Washington John Kerry has begun interviewing potential running mates, including Rep. Dick Gephardt of Missouri who spent about 90 minutes Wednesday in the Democratic presidential candidate's Capitol office.
Democratic officials familiar with the discussions said Kerry planned to meet with other candidates in the next several days. The officials spoke on condition of anonymity because the Massachusetts senator has insisted that his deliberations remain secret until he announces a nominee in July.
"I'm happy to do it if he wants me to do it," Gephardt told The Associated Press before the meeting. "I'm equally happy to not do it, and just help in other ways."
The Gephardt meeting came as another candidate, Iowa Gov. Tom Vilsack, made the rounds in Washington but refused to say whether he was meeting with Kerry. Gov. Kathleen Sebelius of Kansas, a Democrat touted by some party officials as a potential candidate, also was in Washington with Vilsack. She said she was not meeting with Kerry.
Officials said Sen. Bob Graham of Florida is among the Democrats expected to meet with Kerry in the coming days. The Kerry-Gephardt meeting sparked a raft of running mate rumors, a ritual in presidential politics.
Kerry and his advisers aren't talking about the selection process, so everybody else is. People outside Kerry's inner circle are dropping the names of Vilsack, Sebelius and dozens of other politicians from both parties. Pundits compare the ritual with a political mating dance or high drama, with every public event a potential audition as Kerry eyes his future partner from afar.
"Against the backdrop of the presidential campaign, you always have this subtle, sometimes overt, unofficial campaign for vice president," said Michael Feldman, an aide to former Vice President Al Gore.

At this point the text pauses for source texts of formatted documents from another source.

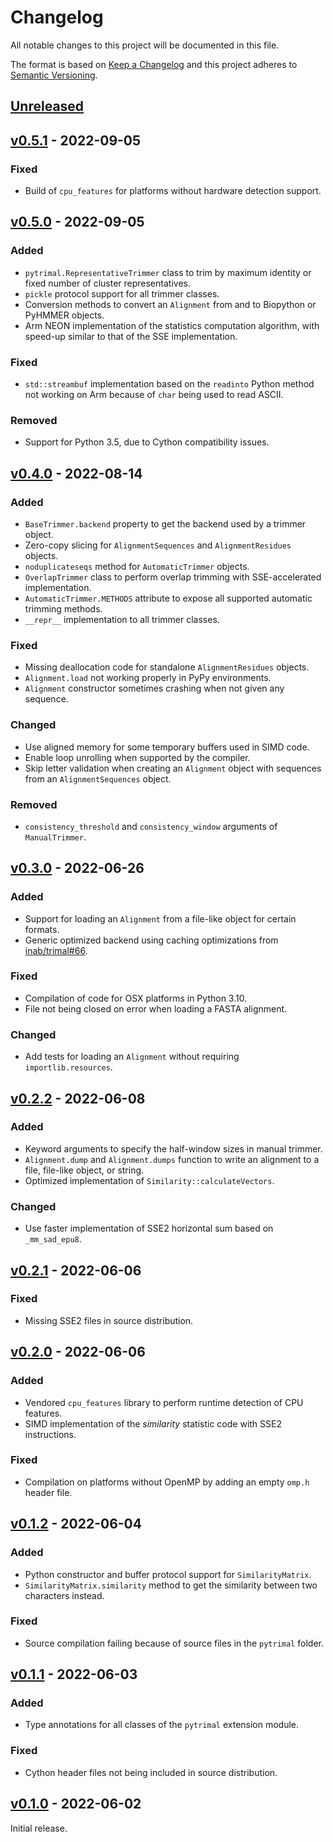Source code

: # Changelog
All notable changes to this project will be documented in this file.

The format is based on [Keep a Changelog](http://keepachangelog.com/en/1.0.0/)
and this project adheres to [Semantic Versioning](http://semver.org/spec/v2.0.0.html).


## [Unreleased]
[Unreleased]: https://github.com/althonos/pytrimal/compare/v0.5.1...HEAD

## [v0.5.1] - 2022-09-05
[v0.5.1]: https://github.com/althonos/pytrimal/compare/v0.5.0...v0.5.1

### Fixed
- Build of `cpu_features` for platforms without hardware detection support.


## [v0.5.0] - 2022-09-05
[v0.5.0]: https://github.com/althonos/pytrimal/compare/v0.4.0...v0.5.0

### Added
- `pytrimal.RepresentativeTrimmer` class to trim by maximum identity or fixed number of cluster representatives.
- `pickle` protocol support for all trimmer classes.
- Conversion methods to convert an `Alignment` from and to Biopython or PyHMMER objects.
- Arm NEON implementation of the statistics computation algorithm, with speed-up similar to that of the SSE implementation.

### Fixed
- `std::streambuf` implementation based on the `readinto` Python method not working on Arm because of `char` being used to read ASCII.

### Removed
- Support for Python 3.5, due to Cython compatibility issues.


## [v0.4.0] - 2022-08-14
[v0.4.0]: https://github.com/althonos/pytrimal/compare/v0.3.0...v0.4.0

### Added
- `BaseTrimmer.backend` property to get the backend used by a trimmer object.
- Zero-copy slicing for `AlignmentSequences` and `AlignmentResidues` objects.
- `noduplicateseqs` method for `AutomaticTrimmer` objects.
- `OverlapTrimmer` class to perform overlap trimming with SSE-accelerated implementation.
- `AutomaticTrimmer.METHODS` attribute to expose all supported automatic trimming methods.
- `__repr__` implementation to all trimmer classes.

### Fixed
- Missing deallocation code for standalone `AlignmentResidues` objects.
- `Alignment.load` not working properly in PyPy environments.
- `Alignment` constructor sometimes crashing when not given any sequence.

### Changed
- Use aligned memory for some temporary buffers used in SIMD code.
- Enable loop unrolling when supported by the compiler.
- Skip letter validation when creating an `Alignment` object with sequences from an `AlignmentSequences` object.

### Removed
- `consistency_threshold` and `consistency_window` arguments of `ManualTrimmer`.


## [v0.3.0] - 2022-06-26
[v0.3.0]: https://github.com/althonos/pytrimal/compare/v0.2.2...v0.3.0

### Added
- Support for loading an `Alignment` from a file-like object for certain formats.
- Generic optimized backend using caching optimizations from [inab/trimal#66](https://github.com/inab/trimal/pull/66).

### Fixed
- Compilation of code for OSX platforms in Python 3.10.
- File not being closed on error when loading a FASTA alignment.

### Changed
- Add tests for loading an `Alignment` without requiring `importlib.resources`.


## [v0.2.2] - 2022-06-08
[v0.2.2]: https://github.com/althonos/pytrimal/compare/v0.2.1...v0.2.2

### Added
- Keyword arguments to specify the half-window sizes in manual trimmer.
- `Alignment.dump` and `Alignment.dumps` function to write an alignment to a file, file-like object, or string.
- Optimized implementation of `Similarity::calculateVectors`.

### Changed
- Use faster implementation of SSE2 horizontal sum based on `_mm_sad_epu8`.


## [v0.2.1] - 2022-06-06
[v0.2.1]: https://github.com/althonos/pytrimal/compare/v0.2.0...v0.2.1

### Fixed
- Missing SSE2 files in source distribution.


## [v0.2.0] - 2022-06-06
[v0.2.0]: https://github.com/althonos/pytrimal/compare/v0.1.2...v0.2.0

### Added
- Vendored `cpu_features` library to perform runtime detection of CPU features.
- SIMD implementation of the *similarity* statistic code with SSE2 instructions.

### Fixed
- Compilation on platforms without OpenMP by adding an empty `omp.h` header file.


## [v0.1.2] - 2022-06-04
[v0.1.2]: https://github.com/althonos/pytrimal/compare/v0.1.1...v0.1.2

### Added
- Python constructor and buffer protocol support for `SimilarityMatrix`.
- `SimilarityMatrix.similarity` method to get the similarity between two characters instead.

### Fixed
- Source compilation failing because of source files in the `pytrimal` folder.


## [v0.1.1] - 2022-06-03
[v0.1.1]: https://github.com/althonos/pytrimal/compare/v0.1.0...v0.1.1

### Added
- Type annotations for all classes of the `pytrimal` extension module.

### Fixed
- Cython header files not being included in source distribution.


## [v0.1.0] - 2022-06-02
[v0.1.0]: https://github.com/althonos/pytrimal/compare/d774f73...v0.1.0

Initial release.
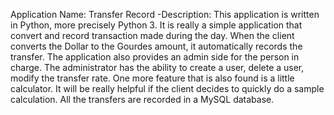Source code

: ﻿Application Name: Transfer Record
-Description: This application is written in Python, more precisely Python 3. It is really a simple application that convert and record transaction made during the day. When the client converts the Dollar to the Gourdes amount, it automatically records the transfer. The application also provides an admin side for the person in charge. The administrator has the ability to create a user, delete a user, modify the transfer rate. One more feature that is also found is a little calculator. It will be really helpful if the client decides to quickly do a sample calculation. All the transfers are recorded in a MySQL database. 
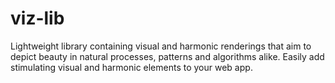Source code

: # viz-lib
Lightweight library containing visual and harmonic renderings that aim to depict beauty in natural processes, patterns and algorithms alike. Easily add stimulating visual and harmonic elements to your web app. 
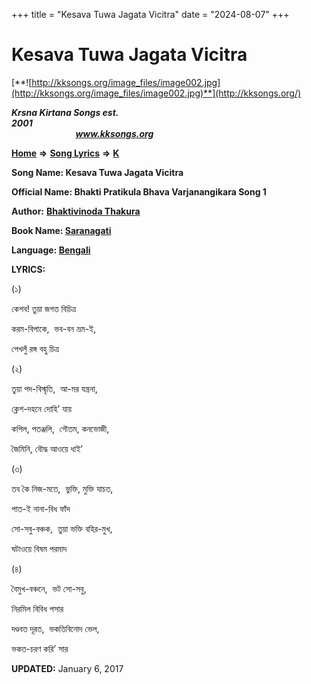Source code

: +++
title = "Kesava Tuwa Jagata Vicitra"
date = "2024-08-07"
+++

# Kesava Tuwa Jagata Vicitra
[**![http://kksongs.org/image_files/image002.jpg](http://kksongs.org/image_files/image002.jpg)**](http://kksongs.org/)

**_Krsna Kirtana Songs est. 2001_**                                                                                                                                                 **_www.kksongs.org_**

**[Home](http://kksongs.org/)** **⇒** **[Song Lyrics](http://kksongs.org/lyrics.html)** **⇒** **[K](http://kksongs.org/songs/song_k.html)**

**Song Name: Kesava Tuwa Jagata Vicitra**

**Official Name: Bhakti Pratikula Bhava Varjanangikara Song 1**

**Author:** [**Bhaktivinoda Thakura**](http://kksongs.org/authors/list/bhaktivinoda.html)

**Book Name: [Saranagati](http://kksongs.org/authors/literature/saranagati.html)**

**Language: [Bengali](http://kksongs.org/language/list/bengali.html)**

**LYRICS:**

(১)

কেশব! তুয়া জগত বিচিত্র

করম\-বিপাকে,  ভব\-বন ভ্রম\-ই,

পেখলুঁ রঙ্গ বহু চিত্র

(২)

তুয়া পদ\-বিস্মৃতি,  আ\-মর যন্ত্রনা,

ক্লেশ\-দহনে দোহি’ যায়

কপিল, পতঞ্জলি,  গৌতম, কনভোজী,

জৈমিনি, বৌদ্ধ আওয়ে ধাই’

(৩)

তব কৈ নিজ\-মতে,  ভুক্তি, মুক্তি যাচত,

পাত\-ই নানা\-বিধ ফাঁদ

সো\-সবু\-বঞ্চক,  তুয়া ভক্তি বহির\-মুখ,

ঘটাওয়ে বিষম পরমাদ

(৪)

বৈমুখ\-বঞ্চনে,  ভট সো\-সবু,

নিরমিল বিবিধ পসার

দণ্ডবত দূরত,  ভকতিবিনোদ ভেল,

ভকত\-চরণ করি’ সার

**UPDATED:** January 6, 2017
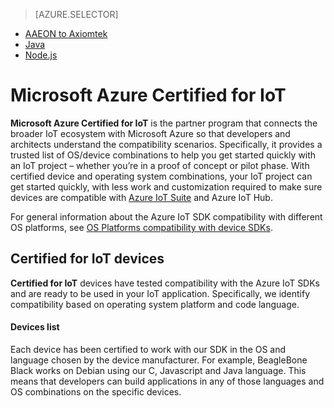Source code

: > [AZURE.SELECTOR]
- [AAEON to Axiomtek](../articles/iot-hub-certified-devices-part1.md)
- [Java](../articles/iot-hub-certified-devices-part2.md)
- [Node.js](../articles/iot-hub-certified-devices-part3.md)

# Microsoft Azure Certified for IoT

**Microsoft Azure Certified for IoT** is the partner program that connects the broader IoT ecosystem with Microsoft Azure so that developers and architects understand the compatibility scenarios. Specifically, it provides a trusted list of OS/device combinations to help you get started quickly with an IoT project – whether you’re in a proof of concept or pilot phase. With certified device and operating system combinations, your IoT project can get started quickly, with less work and customization required to make sure devices are compatible with [Azure IoT Suite][lnk-iot-suite] and Azure IoT Hub.

For general information about the Azure IoT SDK compatibility with different OS platforms, see [OS Platforms compatibility with device SDKs][lnk-os-compatibility].

## Certified for IoT devices

**Certified for IoT** devices have tested compatibility with the Azure IoT SDKs and are ready to be used in your IoT application. Specifically, we identify compatibility based on operating system platform and code language.

#### Devices list

Each device has been certified to work with our SDK in the OS and language chosen by the device manufacturer. For example, BeagleBone Black works on Debian using our C, Javascript and Java language. This means that developers can build applications in any of those languages and OS combinations on the specific devices.

[lnk-iot-suite]: https://azure.microsoft.com/documentation/suites/iot-suite/
[lnk-os-compatibility]: iot-hub-tested-configurations.md
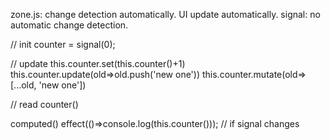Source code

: zone.js: change detection automatically. UI update automatically.
signal: no automatic change detection. 

// init
counter = signal<number>(0);

// update
this.counter.set(this.counter()+1)
this.counter.update(old=>old.push('new one'))
this.counter.mutate(old=>[...old, 'new one'])

// read
counter()

computed()
effect(()=>console.log(this.counter())); // if signal changes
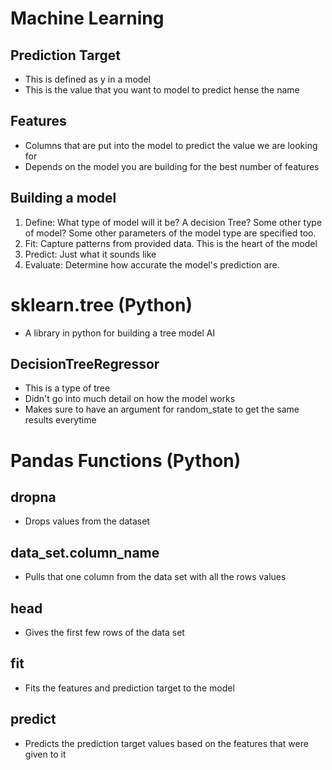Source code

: # Machine Learning

## Prediction Target
- This is defined as y in a model
- This is the value that you want to model to predict hense the name

## Features
- Columns that are put into the model to predict the value we are looking for
- Depends on the model you are building for the best number of features

## Building a model
1. Define: What type of model will it be? A decision Tree? Some other type of model? Some other parameters of the model type are specified too.
2. Fit: Capture patterns from provided data. This is the heart of the model
3. Predict: Just what it sounds like
4. Evaluate: Determine how accurate the model's prediction are.

# sklearn.tree (Python) 
- A library in python for building a tree model AI


## DecisionTreeRegressor
- This is a type of tree 
- Didn't go into much detail on how the model works
- Makes sure to have an argument for random_state to get the same results everytime


# Pandas Functions (Python)

## dropna
- Drops values from the dataset

## data_set.column_name
- Pulls that one column from the data set with all the rows values

## head
- Gives the first few rows of the data set

## fit
- Fits the features and prediction target to the model

## predict
- Predicts the prediction target values based on the features that were given to it
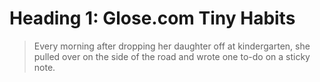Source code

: # Heading 1: Glose.com Tiny Habits

> Every morning after dropping her daughter off at kindergarten, she pulled over on the side of the road and wrote one to-do on a sticky note.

The last major candidate to bow to Kerry in the primary, Edwards has urged his fund-raising team to help fill Kerry's coffers. The Southerner has traveled the country on behalf of the nominee-in-waiting, accusing Republicans of creating two Americas -- one for the wealthy and one for everyone else.
A recent Associated Press poll conducted by Ipsos-Public Affairs suggested that a majority of registered voters want Kerry to pick Edwards.
Sebelius' father, John Gilligan, was Ohio governor from 1971 to 1975. Sebelius said he lost re-election in part because voters thought he was flirting with the presidency instead of focusing on their interests.
Determined not to make the same mistake, the 56-year-old freshman governor said she planned to remain in Kansas -- a standard nondenial denial of vice presidential interest -- but says there's a bright side to speculation about Kerry putting a woman on his ticket.
"To have a number of women in the mix over and over again is good news," she told The AP.